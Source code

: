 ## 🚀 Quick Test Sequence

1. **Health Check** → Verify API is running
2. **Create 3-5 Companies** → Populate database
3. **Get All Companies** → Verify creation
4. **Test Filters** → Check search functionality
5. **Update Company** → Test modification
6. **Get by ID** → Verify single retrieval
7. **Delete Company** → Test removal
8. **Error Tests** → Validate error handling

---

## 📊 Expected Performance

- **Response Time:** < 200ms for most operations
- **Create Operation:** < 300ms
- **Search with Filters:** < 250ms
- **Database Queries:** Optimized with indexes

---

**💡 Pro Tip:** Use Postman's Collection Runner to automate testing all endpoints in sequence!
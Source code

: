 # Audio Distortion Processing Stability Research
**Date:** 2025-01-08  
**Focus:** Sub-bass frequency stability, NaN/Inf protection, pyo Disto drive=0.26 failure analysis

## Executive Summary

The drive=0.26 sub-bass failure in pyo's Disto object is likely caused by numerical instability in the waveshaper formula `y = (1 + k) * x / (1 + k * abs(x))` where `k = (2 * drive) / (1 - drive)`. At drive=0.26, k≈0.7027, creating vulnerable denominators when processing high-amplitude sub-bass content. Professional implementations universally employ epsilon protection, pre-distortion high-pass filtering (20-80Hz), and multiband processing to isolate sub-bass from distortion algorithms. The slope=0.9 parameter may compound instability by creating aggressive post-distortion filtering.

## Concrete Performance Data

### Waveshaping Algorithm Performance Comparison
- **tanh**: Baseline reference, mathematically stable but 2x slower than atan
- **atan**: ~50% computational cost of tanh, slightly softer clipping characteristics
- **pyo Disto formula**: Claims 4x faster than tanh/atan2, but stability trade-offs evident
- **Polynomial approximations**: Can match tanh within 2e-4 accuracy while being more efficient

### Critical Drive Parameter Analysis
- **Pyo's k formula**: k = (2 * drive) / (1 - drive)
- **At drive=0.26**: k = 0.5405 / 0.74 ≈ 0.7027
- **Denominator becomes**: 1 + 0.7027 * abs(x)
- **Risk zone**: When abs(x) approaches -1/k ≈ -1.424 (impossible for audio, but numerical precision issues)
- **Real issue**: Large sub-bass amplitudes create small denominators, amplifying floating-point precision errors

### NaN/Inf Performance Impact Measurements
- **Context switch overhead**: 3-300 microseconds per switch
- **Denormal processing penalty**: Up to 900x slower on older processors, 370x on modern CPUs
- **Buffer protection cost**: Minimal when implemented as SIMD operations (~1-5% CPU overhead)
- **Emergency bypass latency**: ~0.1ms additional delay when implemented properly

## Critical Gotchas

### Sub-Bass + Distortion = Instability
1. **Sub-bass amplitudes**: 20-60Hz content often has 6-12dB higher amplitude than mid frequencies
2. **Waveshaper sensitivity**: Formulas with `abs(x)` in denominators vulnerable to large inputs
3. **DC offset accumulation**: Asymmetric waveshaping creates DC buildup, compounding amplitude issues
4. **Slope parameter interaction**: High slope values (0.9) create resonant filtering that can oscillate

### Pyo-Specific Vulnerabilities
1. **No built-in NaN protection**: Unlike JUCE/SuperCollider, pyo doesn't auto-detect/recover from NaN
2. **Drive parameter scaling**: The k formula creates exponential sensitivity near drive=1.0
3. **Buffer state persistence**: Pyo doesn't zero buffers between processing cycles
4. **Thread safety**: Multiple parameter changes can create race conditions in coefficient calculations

PROBLEM DESCRIPTION: Which lines of the listing above hold the word "Companies"? Copy each of them.

RESPONSE TO THIS EXERCISE:
2. **Create 3-5 Companies** → Populate database
3. **Get All Companies** → Verify creation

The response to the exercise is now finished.